5. If you’re going to skydive without a parachute, you better know how to fly.  At Net Field Day, Force 10 mezmerized the delegates by giving a presentation with just a dry erase marker.  No slides, no projector, no Powerpoint.  Just a whiteboard and a well of technical knowledge a mile deep.  If you’re going to give a presentation with just a whiteboard, you better be ready to keep your audience focused.  You also don’t have much room for error or pacing issues when you have nothing to keep you on track.  I’ve seen slide-less presentations and classes done before.  Narbik Kocharians is almost mythical with his ability to teach a 5-day CCIE prep class with zero Powerpoint.  Wanna know his secret?  He knows his stuff.  He studies everything over and over again.  He can answer questions off the top of his head.  He does his homework.  Think of a presentation just like carving a statue out of marble.  The basic outline is easy to come up with.  But the fine work of making a hand or a face can take days to complete.  The same is true of a presentation.  Throwing together 50 slides about a topic is easy (more or less).  But shaving those down to 25 takes twice as long.  And shaving that down further to 12 slides takes four times as long.  Why?  Because you have to know what you’re talking about the less you rely on visual aids.  You have to have the discipline to focus on the topic at hand and not get dragged off into tangents.  You have to be able to be a lightning rod for the attention of the audience so they don’t drift into solitaire.  I’ll admit, it would be very difficult for me to go totally slide free about something, even my recent IPv6 presentation that I knew backwards and forwards.  Because you don’t have the slides to guide the conversation and direct the focus of your audience, you run the risk of going off script quickly.  And you want your whiteboard presentation to sound more like a live episode of ER and less like Whose Line Is It Anyway.  Don’t just give a slideless presentation just to try and impress the delegates.  Impress us with your knowledge and product first, and your presentation method second.

I hope these tips will be useful not only to presenters for Tech Field Day, but for technical presenters in general.  We aren’t the usual group of marketing drones or unwashed masses.  We do our homework and we bring lots of questions to the table.  We aren’t impressed by slide transitions or rankings.  We want to see the gears and knobs and switches.  We want to see it work or see it break in real time.  Keeping all that in mind will put you ahead of the game when you step on the floor for your turn with the Tech Field Day delegates.  It should also help you avoid any flying water bottles.

11 thoughts on “Tips for Presenting at Tech Field Day

  1. Ok, I *love* this article.
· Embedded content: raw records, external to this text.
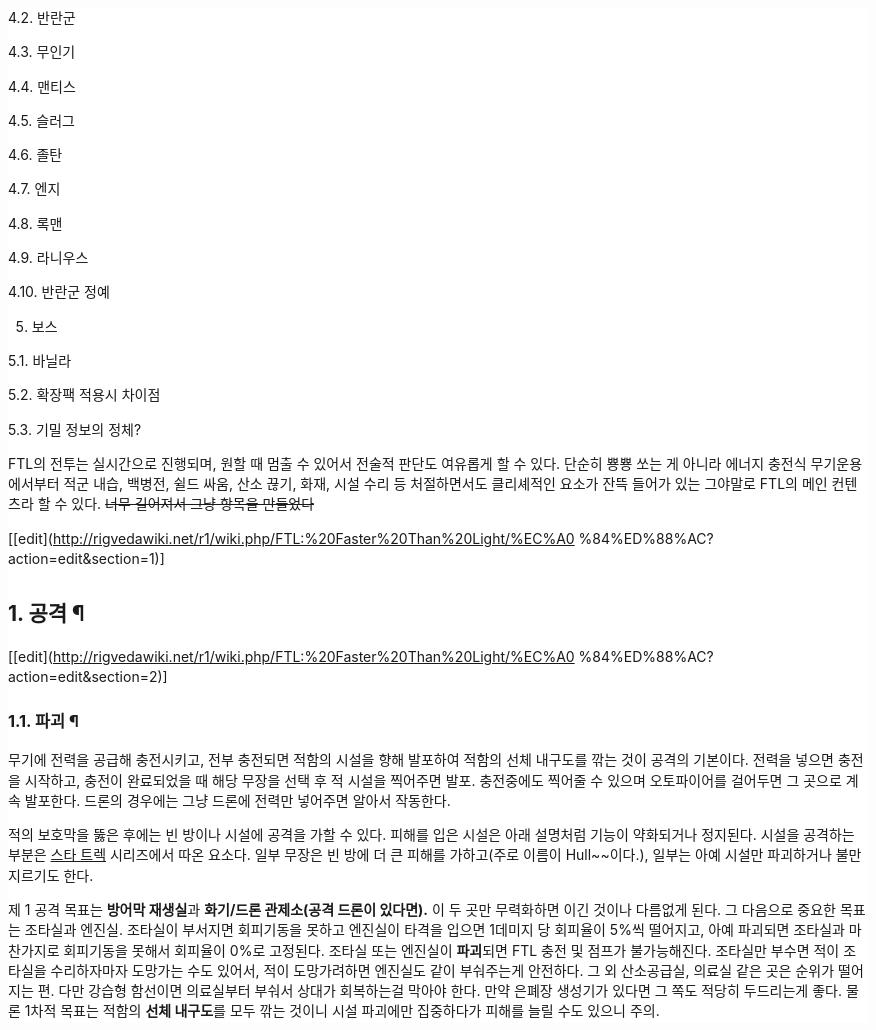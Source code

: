 4.2. 반란군

4.3. 무인기

4.4. 맨티스

4.5. 슬러그

4.6. 졸탄

4.7. 엔지

4.8. 록맨

4.9. 라니우스

4.10. 반란군 정예

5. 보스 
    

5.1. 바닐라

5.2. 확장팩 적용시 차이점

5.3. 기밀 정보의 정체?

FTL의 전투는 실시간으로 진행되며, 원할 때 멈출 수 있어서 전술적 판단도 여유롭게 할 수 있다. 단순히 뿅뿅 쏘는 게 아니라 에너지
충전식 무기운용에서부터 적군 내습, 백병전, 쉴드 싸움, 산소 끊기, 화재, 시설 수리 등 처절하면서도 클리셰적인 요소가 잔뜩 들어가 있는
그야말로 FTL의 메인 컨텐츠라 할 수 있다. <del>너무 길어져서 그냥 항목을 만들었다</del>

[[edit](http://rigvedawiki.net/r1/wiki.php/FTL:%20Faster%20Than%20Light/%EC%A0
%84%ED%88%AC?action=edit&section=1)]

## 1. 공격 ¶

[[edit](http://rigvedawiki.net/r1/wiki.php/FTL:%20Faster%20Than%20Light/%EC%A0
%84%ED%88%AC?action=edit&section=2)]

### 1.1. 파괴 ¶

무기에 전력을 공급해 충전시키고, 전부 충전되면 적함의 시설을 향해 발포하여 적함의 선체 내구도를 깎는 것이 공격의 기본이다. 전력을 넣으면
충전을 시작하고, 충전이 완료되었을 때 해당 무장을 선택 후 적 시설을 찍어주면 발포. 충전중에도 찍어줄 수 있으며 오토파이어를 걸어두면 그
곳으로 계속 발포한다. 드론의 경우에는 그냥 드론에 전력만 넣어주면 알아서 작동한다.

  

적의 보호막을 뚫은 후에는 빈 방이나 시설에 공격을 가할 수 있다. 피해를 입은 시설은 아래 설명처럼 기능이 약화되거나 정지된다. 시설을
공격하는 부분은 [스타 트렉](%EC%8A%A4%ED%83%80%20%ED%8A%B8%EB%A0%89.md) 시리즈에서 따온 요소다.
일부 무장은 빈 방에 더 큰 피해를 가하고(주로 이름이 Hull~~이다.), 일부는 아예 시설만 파괴하거나 불만 지르기도 한다.

  

제 1 공격 목표는 **방어막 재생실**과 **화기/드론 관제소(공격 드론이 있다면).** 이 두 곳만 무력화하면 이긴 것이나 다름없게
된다. 그 다음으로 중요한 목표는 조타실과 엔진실. 조타실이 부서지면 회피기동을 못하고 엔진실이 타격을 입으면 1데미지 당 회피율이 5%씩
떨어지고, 아예 파괴되면 조타실과 마찬가지로 회피기동을 못해서 회피율이 0%로 고정된다. 조타실 또는 엔진실이 **파괴**되면 FTL 충전
및 점프가 불가능해진다. 조타실만 부수면 적이 조타실을 수리하자마자 도망가는 수도 있어서, 적이 도망가려하면 엔진실도 같이 부숴주는게
안전하다. 그 외 산소공급실, 의료실 같은 곳은 순위가 떨어지는 편. 다만 강습형 함선이면 의료실부터 부숴서 상대가 회복하는걸 막아야 한다.
만약 은폐장 생성기가 있다면 그 쪽도 적당히 두드리는게 좋다. 물론 1차적 목표는 적함의 **선체 내구도**를 모두 깎는 것이니 시설
파괴에만 집중하다가 피해를 늘릴 수도 있으니 주의.
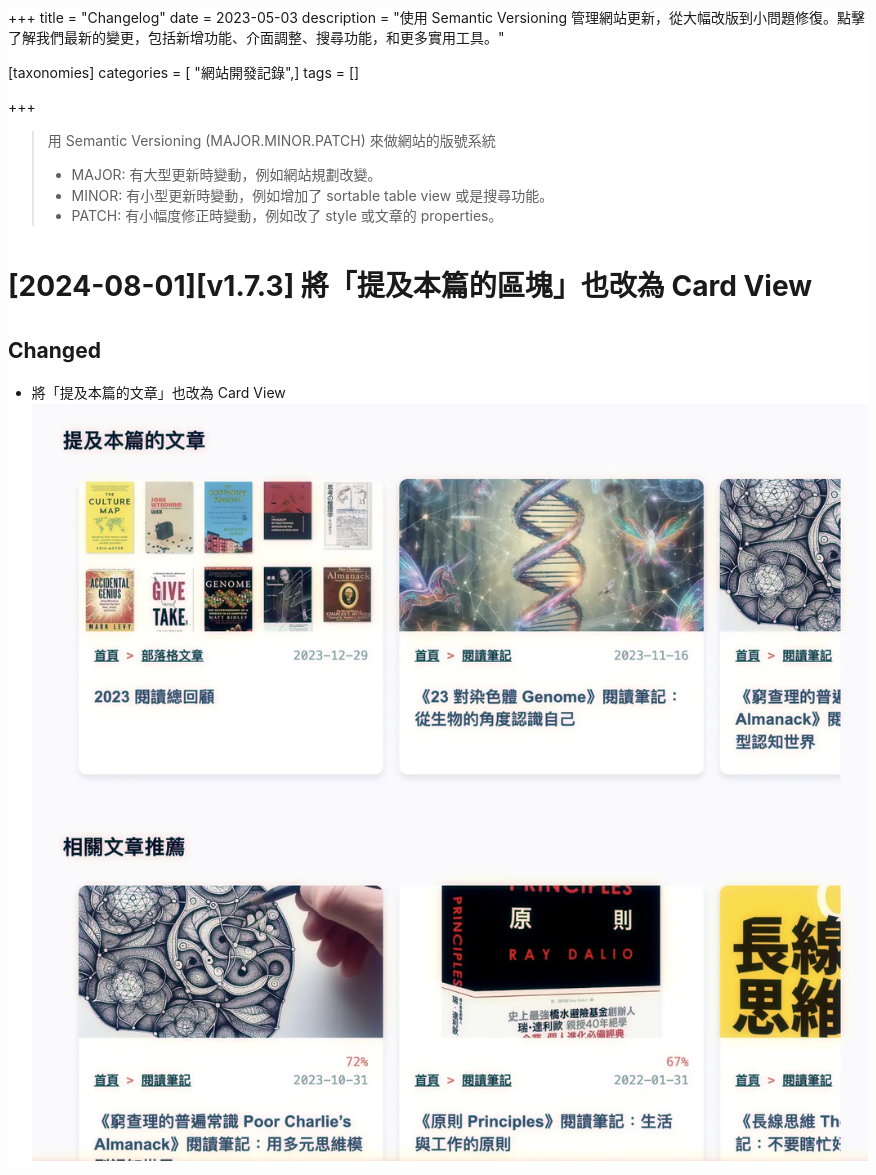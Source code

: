 +++
title = "Changelog"
date = 2023-05-03
description = "使用 Semantic Versioning 管理網站更新，從大幅改版到小問題修復。點擊了解我們最新的變更，包括新增功能、介面調整、搜尋功能，和更多實用工具。"

[taxonomies]
categories = [ "網站開發記錄",]
tags = []

+++

> 用 Semantic Versioning (MAJOR.MINOR.PATCH) 來做網站的版號系統
> * MAJOR: 有大型更新時變動，例如網站規劃改變。
> * MINOR: 有小型更新時變動，例如增加了 sortable table view 或是搜尋功能。
> * PATCH: 有小幅度修正時變動，例如改了 style 或文章的 properties。

# [2024-08-01][v1.7.3] 將「提及本篇的區塊」也改為 Card View
## Changed
* 將「提及本篇的文章」也改為 Card View
![](backlink-card-view.webp)
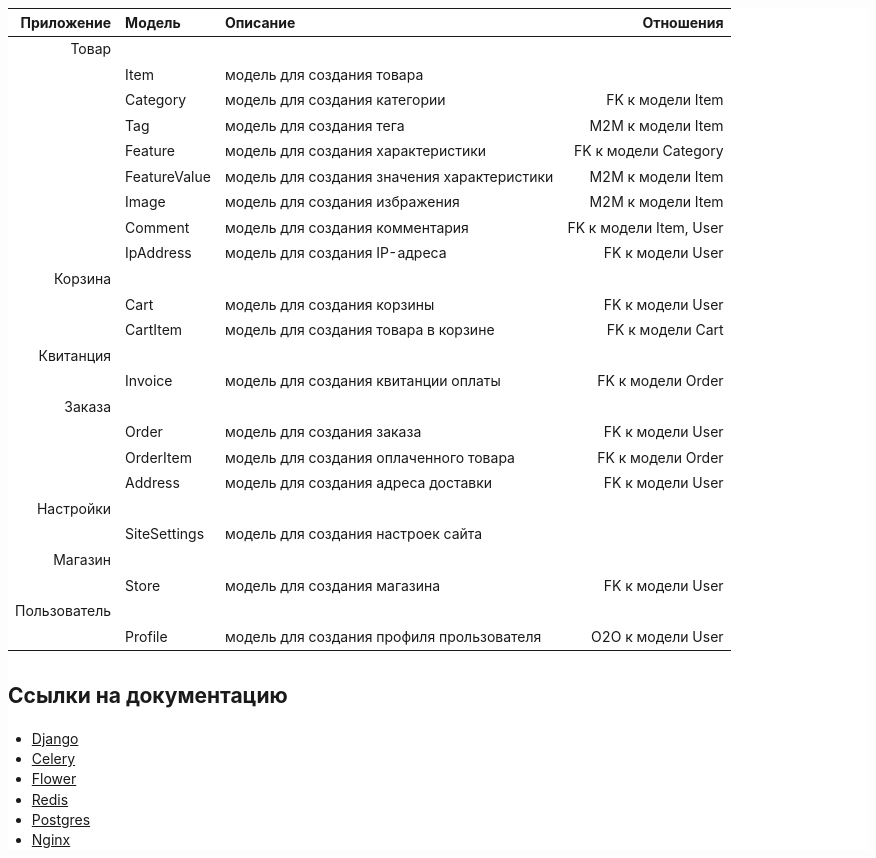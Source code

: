 | Приложение | Модель | Описание | Отношения |
| -------:|:-------|:----------|----------:|
| Товар | |||
|  | Item | модель для создания товара ||
|  | Category |модель для создания категории | FK к модели Item  |
|  | Tag |модель для создания тега | M2M к модели Item |
|  | Feature |модель для создания характеристики | FK к модели Category |
|  | FeatureValue |модель для создания значения характеристики| M2M к модели Item  |
|  | Image |модель для создания избражения | M2M к модели Item|
|  | Comment |модель для создания комментария | FK к модели Item, User |
|  | IpAddress |модель для создания IP-адреса |FK к модели User |
| Корзина | |||
|  | Cart |модель для создания корзины | FK к модели User |
|  | CartItem |модель для создания товара в корзине |FK к модели Cart |
| Квитанция | |||
|  | Invoice | модель для создания квитанции оплаты |FK к модели Order |
| Заказа | |||
|  | Order |модель для создания заказа | FK к модели User |
|  | OrderItem |модель для создания оплаченного товара|FK к модели Order |
|  | Address | модель для создания адреса доставки |FK к модели User|
| Настройки | |||
|  |SiteSettings | модель для создания настроек сайта |    |
| Магазин | |||
|  | Store | модель для создания магазина |FK к модели User | 
| Пользователь | |||
|  | Profile | модель для создания профиля прользователя | O2O к модели User | 
## Ссылки на документацию
- [Django]('https://docs.djangoproject.com/en/4.0/')
- [Celery]('https://docs.celeryq.dev/en/stable/index.html')
- [Flower]('https://flower.readthedocs.io/en/latest/index.html')
- [Redis]('https://redis.io/')
- [Postgres]('https://www.postgresql.org/docs/')
- [Nginx]('https://nginx.org/ru/')
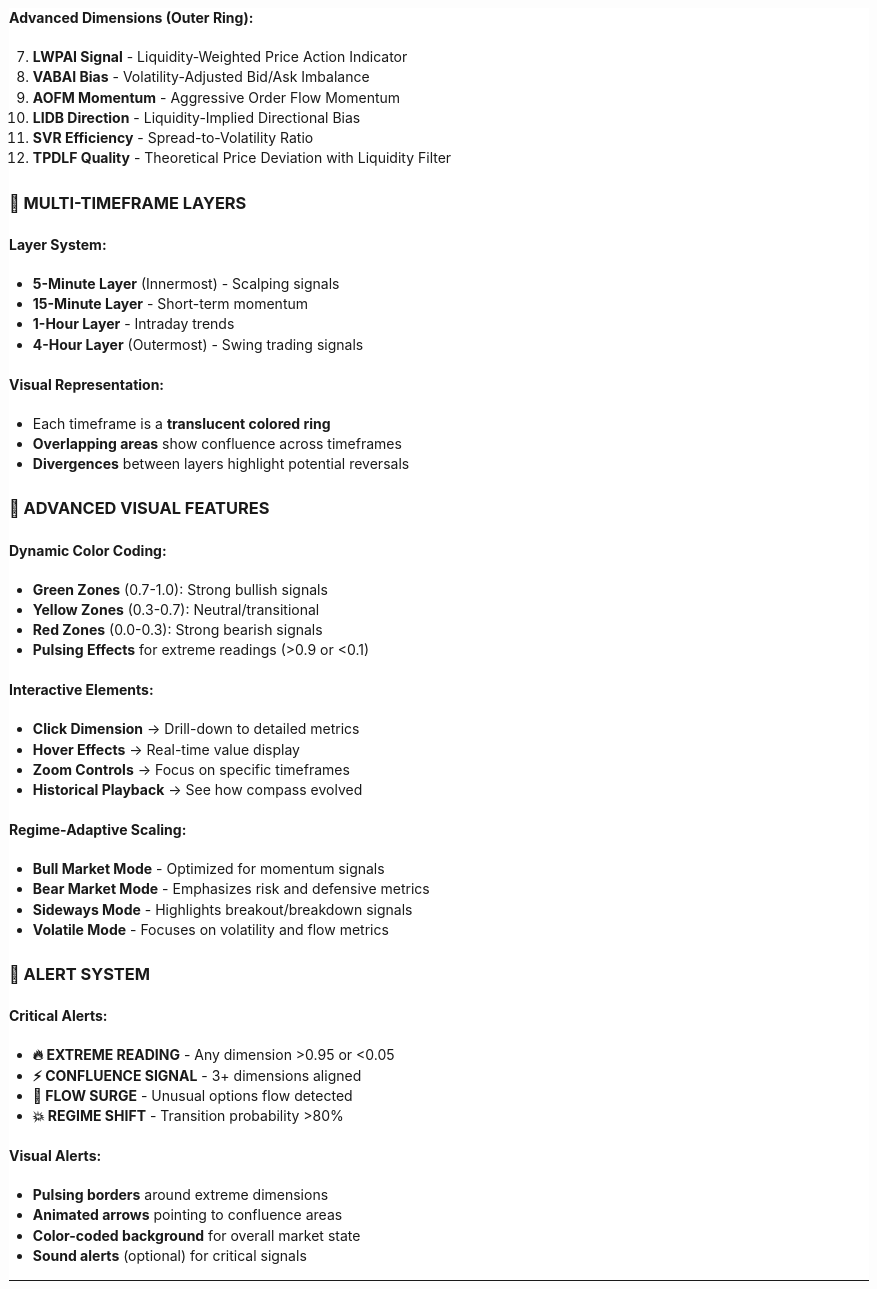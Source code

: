 #### **Advanced Dimensions (Outer Ring):**
7. **LWPAI Signal** - Liquidity-Weighted Price Action Indicator
8. **VABAI Bias** - Volatility-Adjusted Bid/Ask Imbalance
9. **AOFM Momentum** - Aggressive Order Flow Momentum
10. **LIDB Direction** - Liquidity-Implied Directional Bias
11. **SVR Efficiency** - Spread-to-Volatility Ratio
12. **TPDLF Quality** - Theoretical Price Deviation with Liquidity Filter

### **🌈 MULTI-TIMEFRAME LAYERS**

#### **Layer System:**
- **5-Minute Layer** (Innermost) - Scalping signals
- **15-Minute Layer** - Short-term momentum
- **1-Hour Layer** - Intraday trends
- **4-Hour Layer** (Outermost) - Swing trading signals

#### **Visual Representation:**
- Each timeframe is a **translucent colored ring**
- **Overlapping areas** show confluence across timeframes
- **Divergences** between layers highlight potential reversals

### **🎨 ADVANCED VISUAL FEATURES**

#### **Dynamic Color Coding:**
- **Green Zones** (0.7-1.0): Strong bullish signals
- **Yellow Zones** (0.3-0.7): Neutral/transitional
- **Red Zones** (0.0-0.3): Strong bearish signals
- **Pulsing Effects** for extreme readings (>0.9 or <0.1)

#### **Interactive Elements:**
- **Click Dimension** → Drill-down to detailed metrics
- **Hover Effects** → Real-time value display
- **Zoom Controls** → Focus on specific timeframes
- **Historical Playback** → See how compass evolved

#### **Regime-Adaptive Scaling:**
- **Bull Market Mode** - Optimized for momentum signals
- **Bear Market Mode** - Emphasizes risk and defensive metrics
- **Sideways Mode** - Highlights breakout/breakdown signals
- **Volatile Mode** - Focuses on volatility and flow metrics

### **🚨 ALERT SYSTEM**

#### **Critical Alerts:**
- **🔥 EXTREME READING** - Any dimension >0.95 or <0.05
- **⚡ CONFLUENCE SIGNAL** - 3+ dimensions aligned
- **🌊 FLOW SURGE** - Unusual options flow detected
- **💥 REGIME SHIFT** - Transition probability >80%

#### **Visual Alerts:**
- **Pulsing borders** around extreme dimensions
- **Animated arrows** pointing to confluence areas
- **Color-coded background** for overall market state
- **Sound alerts** (optional) for critical signals

---
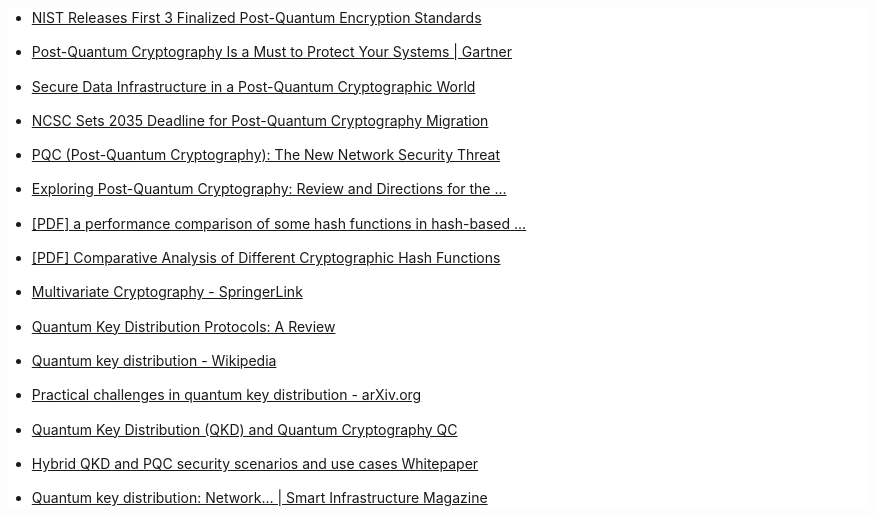 - [NIST Releases First 3 Finalized Post-Quantum Encryption Standards](https://www.nist.gov/news-events/news/2024/08/nist-releases-first-3-finalized-post-quantum-encryption-standards)

- [Post-Quantum Cryptography Is a Must to Protect Your Systems | Gartner](https://www.gartner.com/en/articles/post-quantum-cryptography)

- [Secure Data Infrastructure in a Post-Quantum Cryptographic World](https://futurumgroup.com/research-reports/secure-data-infrastructure-in-a-post-quantum-cryptographic-world/)

- [NCSC Sets 2035 Deadline for Post-Quantum Cryptography Migration](https://www.infosecurity-magazine.com/news/ncsc-post-quantum-cryptography/)

- [PQC (Post-Quantum Cryptography): The New Network Security Threat](https://hackhunting.com/2025/01/11/post-quantum-cryptography-the-new-network-security-threat/)

- [Exploring Post-Quantum Cryptography: Review and Directions for the ...](https://www.mdpi.com/2227-7080/12/12/241)

- [[PDF] a performance comparison of some hash functions in hash-based ...](https://jomardpublishing.com/UploadFiles/Files/journals/JTME/V5N3/KaratayM_et_al.pdf)

- [[PDF] Comparative Analysis of Different Cryptographic Hash Functions](http://www.diva-portal.org/smash/get/diva2:1885074/FULLTEXT01.pdf)

- [Multivariate Cryptography - SpringerLink](https://link.springer.com/referenceworkentry/10.1007/978-3-642-27739-9_421-2)

- [Quantum Key Distribution Protocols: A Review](https://www.iosrjournals.org/iosr-jce/papers/Vol16-issue2/Version-11/A0162110109.pdf)

- [Quantum key distribution - Wikipedia](https://en.wikipedia.org/wiki/Quantum_key_distribution)

- [Practical challenges in quantum key distribution - arXiv.org](https://arxiv.org/abs/1606.05853)

- [Quantum Key Distribution (QKD) and Quantum Cryptography QC](https://www.nsa.gov/Cybersecurity/Quantum-Key-Distribution-QKD-and-Quantum-Cryptography-QC/)

- [Hybrid QKD and PQC security scenarios and use cases Whitepaper](https://www.gsma.com/newsroom/wp-content/uploads//IG.18-Hybrid-QKD-and-PQC-security-scenarios-and-use-cases-Whitepaper-v1.0-002.pdf)

- [Quantum key distribution: Network… | Smart Infrastructure Magazine](https://smartinfrastructuremagazine.com/news/quantum-key-distribution-network-operators-to-spend-6-3-billion-over-next-six-years)
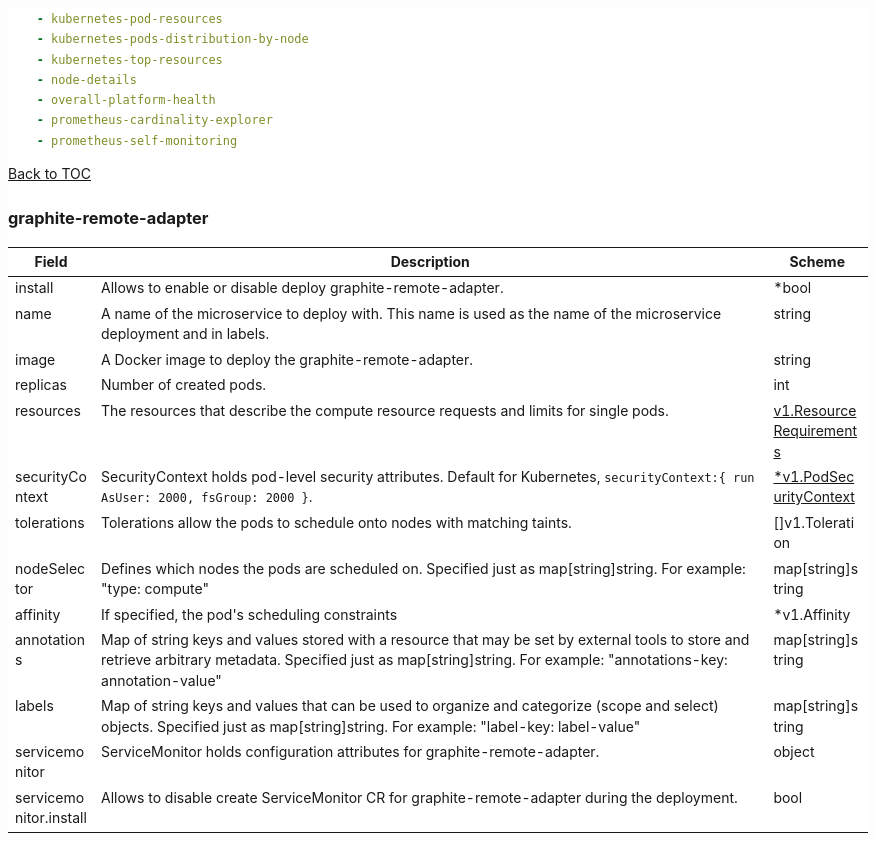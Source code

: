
 ```yaml
    - kubernetes-pod-resources
    - kubernetes-pods-distribution-by-node
    - kubernetes-top-resources
    - node-details
    - overall-platform-health
    - prometheus-cardinality-explorer
    - prometheus-self-monitoring
```

[Back to TOC](#table-of-content)

### graphite-remote-adapter


| Field                    | Description                                                                                                                                                                                                                | Scheme                                                                                                                       |
| ------------------------ | -------------------------------------------------------------------------------------------------------------------------------------------------------------------------------------------------------------------------- | ---------------------------------------------------------------------------------------------------------------------------- |
| install                  | Allows to enable or disable deploy graphite-remote-adapter.                                                                                                                                                                | *bool                                                                                                                        |
| name                     | A name of the microservice to deploy with. This name is used as the name of the microservice deployment and in labels.                                                                                                     | string                                                                                                                       |
| image                    | A Docker image to deploy the graphite-remote-adapter.                                                                                                                                                                      | string                                                                                                                       |
| replicas                 | Number of created pods.                                                                                                                                                                                                    | int                                                                                                                          |
| resources                | The resources that describe the compute resource requests and limits for single pods.                                                                                                                                      | [v1.ResourceRequirements](https://kubernetes.io/docs/reference/generated/kubernetes-api/v1.32/#resourcerequirements-v1-core) |
| securityContext          | SecurityContext holds pod-level security attributes. Default for Kubernetes, `securityContext:{ runAsUser: 2000, fsGroup: 2000 }`.                                                                                         | [*v1.PodSecurityContext](https://kubernetes.io/docs/reference/generated/kubernetes-api/v1.32/#podsecuritycontext-v1-core)    |
| tolerations              | Tolerations allow the pods to schedule onto nodes with matching taints.                                                                                                                                                    | []v1.Toleration                                                                                                              |
| nodeSelector             | Defines which nodes the pods are scheduled on. Specified just as map[string]string. For example: \"type: compute\"                                                                                                         | map[string]string                                                                                                            |
| affinity                                            | If specified, the pod's scheduling constraints                                                                                                                                                                                      | *v1.Affinity                                                                                                                   |
| annotations              | Map of string keys and values stored with a resource that may be set by external tools to store and retrieve arbitrary metadata. Specified just as map[string]string. For example: "annotations-key: annotation-value"     | map[string]string                                                                                                            |
| labels                   | Map of string keys and values that can be used to organize and categorize (scope and select) objects. Specified just as map[string]string. For example: "label-key: label-value"                                           | map[string]string                                                                                                            |
| servicemonitor           | ServiceMonitor holds configuration attributes for graphite-remote-adapter.                                                                                                                                                 | object                                                                                                                       |
| servicemonitor.install   | Allows to disable create ServiceMonitor CR for graphite-remote-adapter during the deployment.                                                                                                                              | bool                                                                                                                         |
I’m curious who from Force 10 talked to you… Peter Wohlers is probably going to be presenting at BayLISA next month for them, and I find him and Doug Gourlay from Arista both to be engaging and brilliant speakers (even though Doug’s department starts with M and usually ends with “ow my brain”).

    • I think Doug is a patent holder though. He appears to have a VERY good grasp on the 1’s and 0’s as opposed to just parroting the usual terms like “scalability”, “interoperable”, and “industry leading” like so many of the marketing drones.

  2. Ha Ha! This article made me LOL numerous times. In general, less marketing and more tech goes a long way towards making a presentation bearable from my perspective. I also appreciate when companies know their limitations and/or target market. Druva comes to mind. They know what they are good and are comfortable staying in their space.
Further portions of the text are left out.